1st Draft of #LOTE4 Program

LOTE4- The Stewardship is the fourth edition of the Edgeryders annual gathering. We believe the ability to come together to take care of assets in an unstable context is a key skill for surviving and thriving in the future. LOTE4 aims to set the foundations for a global Stewardship ecosystem encouraging free flow of information, knowledge and actors between different contexts, sectors and leadership roles.

Introduction

Over the centuries, nation states all over Europe have developed or acquired control of assets of all kinds. The overarching logic behind this development and acquisition is generally to enable the provision of public services. In recent decades this model has become overstretched: states have found themselves struggling to find the resources to keep those assets manned so that provision of such services could continue, and had to retreat from many non-core services. Consequently, many such assets lie unused; some are beginning to deteriorate.

In an effort to correct this situation, some public assets have been turned over to the private sector. This move has had mixed results: while some financial advantages states has indeed materialized, at least in the short term, many privatization programmes suffer unintended consequences. The general consensus seems to be that it might be interesting to explore new avenues.

Communities have been singled out as candidates for taking care of some public assets, in particular those that can be used to provide services to the community itself.

The Edgeryders community has accumulated significant experience in this area. Many of us have been experimenting with ways to communally manage diverse assets including: spaces like the unMonastery, digital mesh networks, libraries, geographic databases or software projects as public or common goods, oriented towards the community’s well being. There is now evidence available to indicate that communities can indeed provide stewardship.

We believe the ability to come together to take care of assets in an unstable context is a key skill for surviving and thriving in the future.

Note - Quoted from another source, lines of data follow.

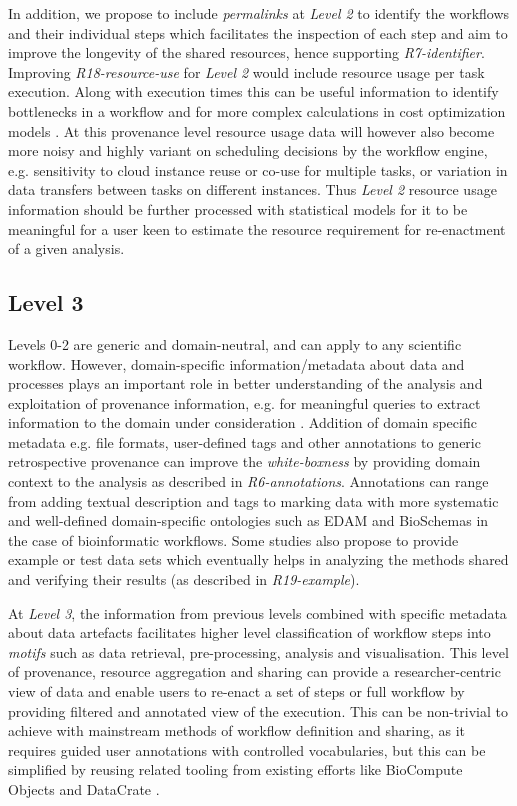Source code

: \documentclass[a4paper,num-refs]{oup-contemporary}
\begin{document}
In addition, we propose to include \textit{permalinks} at \textit{Level 2} to identify the workflows and their individual steps which facilitates the inspection of each step and aim to improve the longevity of the shared resources, hence supporting \textit{R7-identifier}. Improving \textit{R18-resource-use} for \textit{Level 2} would include resource usage per task execution. Along with execution times this can be useful information to identify bottlenecks in a workflow and for more complex calculations in cost optimization models \citep{Malawski_2013}. At this provenance level resource usage data will however also become more noisy and highly variant on scheduling decisions by the workflow engine, e.g. sensitivity to cloud instance reuse or co-use for multiple tasks, or variation in data transfers between tasks on different instances. Thus \textit{Level 2} resource usage information should be further processed with statistical models for it to be meaningful for a user keen to estimate the resource requirement for re-enactment of a given analysis. 

\subsection{Level 3} \label{sec:level3}
Levels 0-2 are generic and domain-neutral, and can apply to any scientific workflow. However, domain-specific information/metadata about data and processes plays an important role in better understanding of the analysis and exploitation of provenance information, e.g. for meaningful queries to extract information to the domain under consideration \citep{Alper2018, Gaignard2014}. Addition of domain specific metadata e.g. file formats, user-defined tags and other annotations to generic retrospective provenance can improve the \textit{white-boxness} by providing domain context to the analysis as described in \textit{R6-annotations}. Annotations can range from adding textual description and tags to marking data with more systematic and well-defined domain-specific ontologies such as EDAM \citep{Ison2013} and BioSchemas \citep{Michel_2018} in the case of bioinformatic workflows. Some studies also propose to provide example or test data sets which eventually helps in analyzing the methods shared and verifying their results (as described in \textit{R19-example}).

At \textit{Level 3}, the information from previous levels combined with specific metadata about data artefacts facilitates higher level classification of workflow steps into \textit{motifs} \citep{garijo_2014} such as data retrieval, pre-processing, analysis and visualisation. This level of provenance, resource aggregation and sharing can provide a researcher-centric view of data and enable users to re-enact a set of steps or full workflow by providing filtered and annotated view of the execution. This can be non-trivial to achieve with mainstream methods of workflow definition and sharing, as it requires guided user annotations with controlled vocabularies, but this can be simplified by reusing related tooling from existing efforts like BioCompute Objects \citep{Alterovitz2019} and DataCrate \citep{datacrate_2018}. 
\end{document}
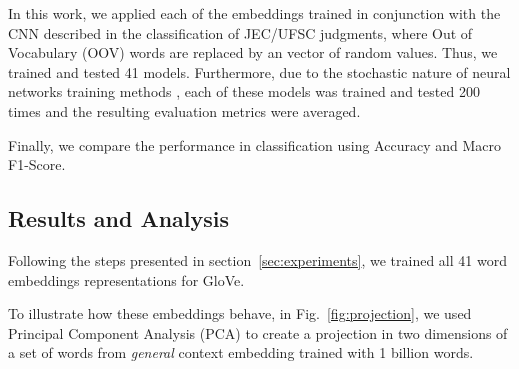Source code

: In this work, we applied each of the embeddings trained in conjunction with the CNN described in the classification of JEC/UFSC judgments, where Out of Vocabulary (OOV) words are replaced by an vector of random values. Thus, we trained and tested 41 models. Furthermore, due to the stochastic nature of neural networks training methods \cite{Cohen1995}, each of these models was trained and tested 200 times and the resulting evaluation metrics were averaged. 

Finally, we compare the performance in classification using Accuracy and Macro F1-Score.





\subsection{Results and Analysis}

Following the steps presented in section~\ref{sec:experiments}, we trained all 41 word embeddings representations for GloVe. 

To illustrate how these embeddings behave, in Fig.~\ref{fig:projection}, we used Principal Component Analysis (PCA) to create a projection in two dimensions of a set of words from \textit{general} context embedding trained with 1 billion words.

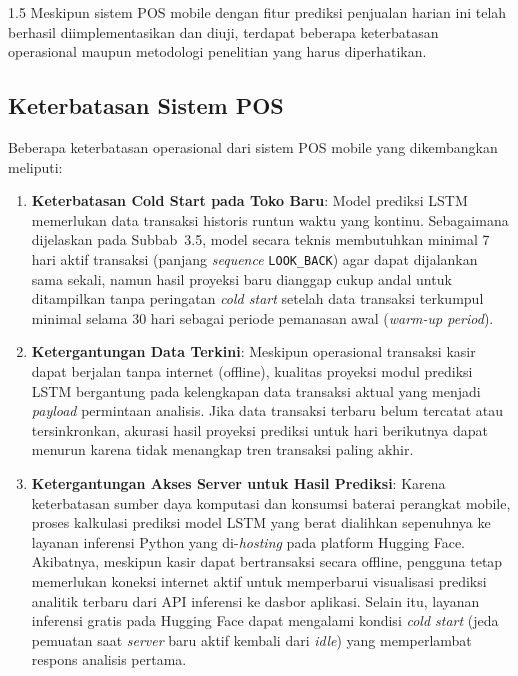 \documentclass[12pt, a4paper, onecolumn, oneside]{report}
\begin{document}
\begin{spacing}{1.5}
Meskipun sistem POS mobile dengan fitur prediksi penjualan harian ini telah berhasil diimplementasikan dan diuji, terdapat beberapa keterbatasan operasional maupun metodologi penelitian yang harus diperhatikan.

\subsection{Keterbatasan Sistem POS}

Beberapa keterbatasan operasional dari sistem POS mobile yang dikembangkan meliputi:
\begin{enumerate}
    \item \textbf{Keterbatasan Cold Start pada Toko Baru}:
    Model prediksi LSTM memerlukan data transaksi historis runtun waktu yang kontinu. Sebagaimana dijelaskan pada Subbab~3.5, model secara teknis membutuhkan minimal 7 hari aktif transaksi (panjang \textit{sequence} \texttt{LOOK\_BACK}) agar dapat dijalankan sama sekali, namun hasil proyeksi baru dianggap cukup andal untuk ditampilkan tanpa peringatan \textit{cold start} setelah data transaksi terkumpul minimal selama 30 hari sebagai periode pemanasan awal (\textit{warm-up period}).
    
    \item \textbf{Ketergantungan Data Terkini}:
    Meskipun operasional transaksi kasir dapat berjalan tanpa internet (offline), kualitas proyeksi modul prediksi LSTM bergantung pada kelengkapan data transaksi aktual yang menjadi \textit{payload} permintaan analisis. Jika data transaksi terbaru belum tercatat atau tersinkronkan, akurasi hasil proyeksi prediksi untuk hari berikutnya dapat menurun karena tidak menangkap tren transaksi paling akhir.
    
    \item \textbf{Ketergantungan Akses Server untuk Hasil Prediksi}:
    Karena keterbatasan sumber daya komputasi dan konsumsi baterai perangkat mobile, proses kalkulasi prediksi model LSTM yang berat dialihkan sepenuhnya ke layanan inferensi Python yang di-\textit{hosting} pada platform Hugging Face. Akibatnya, meskipun kasir dapat bertransaksi secara offline, pengguna tetap memerlukan koneksi internet aktif untuk memperbarui visualisasi prediksi analitik terbaru dari API inferensi ke dasbor aplikasi. Selain itu, layanan inferensi gratis pada Hugging Face dapat mengalami kondisi \textit{cold start} (jeda pemuatan saat \textit{server} baru aktif kembali dari \textit{idle}) yang memperlambat respons analisis pertama.
\end{enumerate}


\end{spacing}
\end{document}
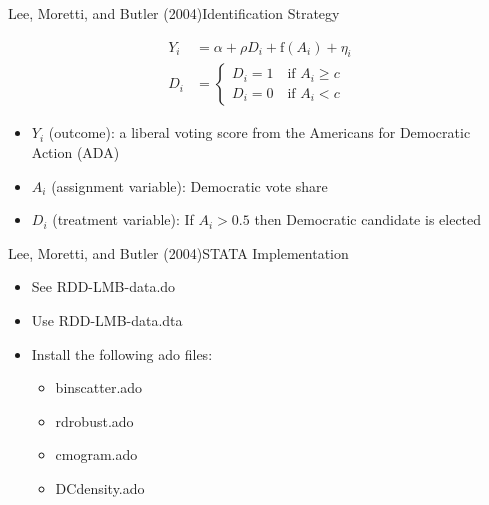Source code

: \documentclass[hyperref={pdfpagelabels=false}]{beamer}
\begin{document}
\begin{frame}{Lee, Moretti, and Butler (2004)}{Identification Strategy}
	
	\begin{equation*}
	\begin{aligned}
	Y_i&=\alpha+\rho D_i+\mathrm{f}(A_i)+\eta_i \\ 
	D_i&=\left\lbrace
	\begin{array}{l}
	D_i=1\quad \text{if $A_i\geq c$}\\
	D_i=0\quad \text{if $A_i<c$}
	\end{array}\right.
	\end{aligned}
	\end{equation*}
	
	
	\begin{itemize}
		\item $Y_{i}$ (outcome): a liberal voting score from the Americans for Democratic Action (ADA)
		\vspace{0.2cm}
		\item $A_{i}$ (assignment variable): Democratic vote share
		\vspace{0.2cm}
		\item $D_{i}$ (treatment variable): If $A_{i}>0.5$ then
		Democratic candidate is elected
	\end{itemize}
\end{frame}



\begin{frame}{Lee, Moretti, and Butler (2004)}{STATA Implementation}
	\begin{itemize}
		\item See RDD-LMB-data.do
		\vspace{0.2cm}
		\item Use RDD-LMB-data.dta
		\vspace{0.2cm}
		\item Install the following ado files:
		\begin{itemize}
			\vspace{0.2cm}
			\item binscatter.ado 
			\item rdrobust.ado 
			\item cmogram.ado
			\item DCdensity.ado
			
		\end{itemize}
		
	\end{itemize}
\end{frame}
\end{document}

Why explore this concept? Four arguments

Please help refine the points.

  1. Alternative responses to dysfunctional labour market and lowered demand for goods and services/consumption. Can asset transfer to communities add new tropic levels in the economy? How community owned enterprises contribute to positive impact to resident’s ability to make a living and or meaning/new social roles? What economic models are viable based on locus of control (e.g medical records) require individual retaining control due to risk of abuse. Jarod Lanier
  2. Cutting costs of provision of public services,while retaining or increasing control/ influence of citizens over their living conditions and environments. Alternative to privatisation?
  3. Efficient and responsible management of finite resources in response to social-ecological crises.  Does mutualised risk and ownership foster more responsible use of public services? Can community stewardship offer a third alternative?
  4. Everywhere we care to look, individuals and groups are innovating in response to the trio of systemic crises threatening our futures. In part this is in response to the state’s failure to generate credible responses to problems facing the citizenry characterised by a  lack of moral resonsibility and sense of power to act on things. What if what we are seeing are signs of our societies moving into a long evolutionary phase without coherence between state attempts and those of bottom up or civil society to address social challenges?
    • Growing antagonism in the relationships between organised communities, commercial actors and states. Need for aligning work and help to support each other innovate away from destructive behaviours and business models.
    • Another risk is that of complementarity giving way to substiution: How, then, do we handle states’ attempts to push civil society and organisations such as foundations as to take over their responsibilities? As states retreat/make cuts in provision of services there is risk of complementarity giving way to substitution: Need for consolidated atrategy to ensure states withdrawal from attempts to push civil society and organisations such as foundations as to take over their responsibilities?

 

Objectives of the event

The central objective of LOTE4 is to establish a clear understanding for the qualities, requirements and identity of what constitutes good Stewardship and a capable steward. As part of that process we aim to bring together a strong combination of projects in stage of development, international networks and influential stakeholders to advance the opportunities and collaboration between a new era of community stewardship. Fundamentally we’re focused on the long term support and growth of existing initiatives, as part of that drive we will work together to ensure a set of outcomes as follows:

  • Develop a clear and concise report that outlines what’s at stake in the transfer of assets to communities and how different stakeholders can contribute towards positive outcomes.
  • Establish a global stewardship ecosystem encouraging free flow of information, knowledge and actors between different contexts, sectors and leadership roles.          
  • Build and generate a critical mass of attention around key projects that emerge from the event.                                                                                                            
  • Secure sustained support for project development of initiatives selected for the Stewardship awards (idea: companies support prize winners with time of in house staff members).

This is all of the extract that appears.